**What is being asked**.
Which lines of the data below include the string "已知目标被击中"? Return each of them.

+===+

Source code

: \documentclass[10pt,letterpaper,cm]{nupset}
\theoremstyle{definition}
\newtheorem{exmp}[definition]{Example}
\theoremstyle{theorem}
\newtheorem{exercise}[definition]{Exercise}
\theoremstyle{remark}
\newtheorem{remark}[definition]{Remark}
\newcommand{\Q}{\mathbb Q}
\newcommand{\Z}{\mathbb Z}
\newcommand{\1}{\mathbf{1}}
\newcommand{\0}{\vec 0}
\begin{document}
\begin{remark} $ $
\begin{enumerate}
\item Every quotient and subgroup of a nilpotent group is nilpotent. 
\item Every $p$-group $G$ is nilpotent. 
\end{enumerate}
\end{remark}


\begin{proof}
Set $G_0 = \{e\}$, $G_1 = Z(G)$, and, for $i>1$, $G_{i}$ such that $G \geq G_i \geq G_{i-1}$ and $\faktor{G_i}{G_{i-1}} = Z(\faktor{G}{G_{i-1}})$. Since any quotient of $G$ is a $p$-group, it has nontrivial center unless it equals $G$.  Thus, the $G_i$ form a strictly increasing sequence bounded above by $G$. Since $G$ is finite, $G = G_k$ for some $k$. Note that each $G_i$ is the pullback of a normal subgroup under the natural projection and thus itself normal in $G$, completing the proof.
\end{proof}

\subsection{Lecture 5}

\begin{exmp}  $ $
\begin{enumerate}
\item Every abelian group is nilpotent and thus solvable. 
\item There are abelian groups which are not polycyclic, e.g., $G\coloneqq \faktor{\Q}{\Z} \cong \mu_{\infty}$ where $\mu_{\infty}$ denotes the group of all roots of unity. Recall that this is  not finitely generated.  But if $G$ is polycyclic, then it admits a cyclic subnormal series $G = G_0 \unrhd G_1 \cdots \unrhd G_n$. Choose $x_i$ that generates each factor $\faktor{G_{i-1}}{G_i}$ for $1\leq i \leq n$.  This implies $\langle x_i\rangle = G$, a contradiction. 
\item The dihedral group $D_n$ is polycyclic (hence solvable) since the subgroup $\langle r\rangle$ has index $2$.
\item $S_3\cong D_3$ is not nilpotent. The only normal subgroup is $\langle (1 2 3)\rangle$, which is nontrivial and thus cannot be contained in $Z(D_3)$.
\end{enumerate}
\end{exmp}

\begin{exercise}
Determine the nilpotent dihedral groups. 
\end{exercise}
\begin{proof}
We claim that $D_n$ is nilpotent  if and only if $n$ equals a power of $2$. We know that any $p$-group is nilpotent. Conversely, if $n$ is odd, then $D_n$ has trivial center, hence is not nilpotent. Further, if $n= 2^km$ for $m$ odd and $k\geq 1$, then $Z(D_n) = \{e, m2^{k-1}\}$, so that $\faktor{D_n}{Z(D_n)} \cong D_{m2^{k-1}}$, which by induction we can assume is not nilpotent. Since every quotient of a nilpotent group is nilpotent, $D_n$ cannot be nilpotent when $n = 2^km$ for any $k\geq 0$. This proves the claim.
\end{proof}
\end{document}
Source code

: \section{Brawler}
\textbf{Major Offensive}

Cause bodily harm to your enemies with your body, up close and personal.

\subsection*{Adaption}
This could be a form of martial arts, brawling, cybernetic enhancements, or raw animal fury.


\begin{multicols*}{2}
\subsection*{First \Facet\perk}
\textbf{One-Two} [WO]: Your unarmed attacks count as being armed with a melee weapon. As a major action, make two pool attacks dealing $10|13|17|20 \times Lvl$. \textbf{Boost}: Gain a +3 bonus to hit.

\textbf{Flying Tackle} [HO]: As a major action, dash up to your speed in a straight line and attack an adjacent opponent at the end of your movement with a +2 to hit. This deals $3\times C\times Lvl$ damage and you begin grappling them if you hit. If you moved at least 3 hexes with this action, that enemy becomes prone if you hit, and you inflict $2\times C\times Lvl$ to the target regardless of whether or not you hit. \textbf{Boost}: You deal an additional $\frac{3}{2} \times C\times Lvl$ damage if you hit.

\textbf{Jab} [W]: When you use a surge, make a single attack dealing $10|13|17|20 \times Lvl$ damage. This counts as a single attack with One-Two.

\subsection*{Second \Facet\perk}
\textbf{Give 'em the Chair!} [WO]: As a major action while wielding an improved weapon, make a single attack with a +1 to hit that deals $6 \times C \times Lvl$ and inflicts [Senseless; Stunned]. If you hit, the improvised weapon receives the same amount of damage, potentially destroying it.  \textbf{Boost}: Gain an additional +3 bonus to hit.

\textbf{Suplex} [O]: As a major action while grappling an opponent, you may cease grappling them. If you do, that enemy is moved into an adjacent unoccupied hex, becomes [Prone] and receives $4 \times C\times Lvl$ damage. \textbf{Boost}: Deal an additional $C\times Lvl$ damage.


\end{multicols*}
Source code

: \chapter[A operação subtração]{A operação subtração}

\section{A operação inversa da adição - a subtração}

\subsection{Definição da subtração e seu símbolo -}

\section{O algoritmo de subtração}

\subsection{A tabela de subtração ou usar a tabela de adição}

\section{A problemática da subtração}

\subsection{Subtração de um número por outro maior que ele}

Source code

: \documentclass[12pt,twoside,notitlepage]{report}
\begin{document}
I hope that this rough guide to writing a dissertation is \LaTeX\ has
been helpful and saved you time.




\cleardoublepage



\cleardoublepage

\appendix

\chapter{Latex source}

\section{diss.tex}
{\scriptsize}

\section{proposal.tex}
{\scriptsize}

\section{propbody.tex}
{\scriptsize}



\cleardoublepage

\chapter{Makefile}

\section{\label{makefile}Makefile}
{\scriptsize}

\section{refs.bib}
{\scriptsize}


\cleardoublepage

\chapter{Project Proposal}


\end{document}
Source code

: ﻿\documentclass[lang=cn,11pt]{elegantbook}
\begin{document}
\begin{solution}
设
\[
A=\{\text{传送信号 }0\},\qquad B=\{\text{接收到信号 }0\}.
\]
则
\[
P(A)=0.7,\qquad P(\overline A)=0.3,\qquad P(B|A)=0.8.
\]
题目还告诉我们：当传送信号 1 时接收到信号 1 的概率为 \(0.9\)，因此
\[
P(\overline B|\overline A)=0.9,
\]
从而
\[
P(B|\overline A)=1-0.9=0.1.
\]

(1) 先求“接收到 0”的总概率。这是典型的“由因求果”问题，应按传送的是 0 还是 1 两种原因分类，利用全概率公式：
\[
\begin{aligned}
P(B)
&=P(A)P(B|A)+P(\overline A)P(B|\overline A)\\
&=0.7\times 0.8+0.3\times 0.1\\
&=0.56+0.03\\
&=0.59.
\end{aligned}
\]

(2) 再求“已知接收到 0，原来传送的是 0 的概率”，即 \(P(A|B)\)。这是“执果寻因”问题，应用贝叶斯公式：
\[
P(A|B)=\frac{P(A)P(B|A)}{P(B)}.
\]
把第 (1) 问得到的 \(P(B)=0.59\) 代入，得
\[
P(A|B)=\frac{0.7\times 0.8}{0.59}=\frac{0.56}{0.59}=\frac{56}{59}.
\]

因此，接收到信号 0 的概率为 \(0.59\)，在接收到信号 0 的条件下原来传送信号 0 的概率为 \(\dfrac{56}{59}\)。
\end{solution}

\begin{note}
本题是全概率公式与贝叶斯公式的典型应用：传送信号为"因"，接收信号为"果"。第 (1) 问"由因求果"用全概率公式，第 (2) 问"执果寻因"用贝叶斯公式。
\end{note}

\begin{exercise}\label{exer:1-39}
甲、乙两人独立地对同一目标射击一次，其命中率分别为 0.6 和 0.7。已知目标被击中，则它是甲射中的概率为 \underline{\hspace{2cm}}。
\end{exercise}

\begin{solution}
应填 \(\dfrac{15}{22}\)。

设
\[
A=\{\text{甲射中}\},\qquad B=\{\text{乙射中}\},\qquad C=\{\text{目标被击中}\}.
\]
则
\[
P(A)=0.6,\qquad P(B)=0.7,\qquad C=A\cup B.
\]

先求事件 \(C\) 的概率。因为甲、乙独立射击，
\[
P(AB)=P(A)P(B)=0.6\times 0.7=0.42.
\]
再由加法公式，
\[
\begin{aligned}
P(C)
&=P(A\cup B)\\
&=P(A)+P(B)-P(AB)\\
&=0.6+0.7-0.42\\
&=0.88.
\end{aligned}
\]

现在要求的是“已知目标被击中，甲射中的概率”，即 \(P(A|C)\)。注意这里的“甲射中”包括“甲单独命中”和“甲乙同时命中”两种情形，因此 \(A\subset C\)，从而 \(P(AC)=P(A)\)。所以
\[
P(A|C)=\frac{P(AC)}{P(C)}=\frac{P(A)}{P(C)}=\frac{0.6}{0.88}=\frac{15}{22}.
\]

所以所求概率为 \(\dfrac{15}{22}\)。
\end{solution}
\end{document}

+===+

**Response**.
甲、乙两人独立地对同一目标射击一次，其命中率分别为 0.6 和 0.7。已知目标被击中，则它是甲射中的概率为 \underline{\hspace{2cm}}。
现在要求的是“已知目标被击中，甲射中的概率”，即 \(P(A|C)\)。注意这里的“甲射中”包括“甲单独命中”和“甲乙同时命中”两种情形，因此 \(A\subset C\)，从而 \(P(AC)=P(A)\)。所以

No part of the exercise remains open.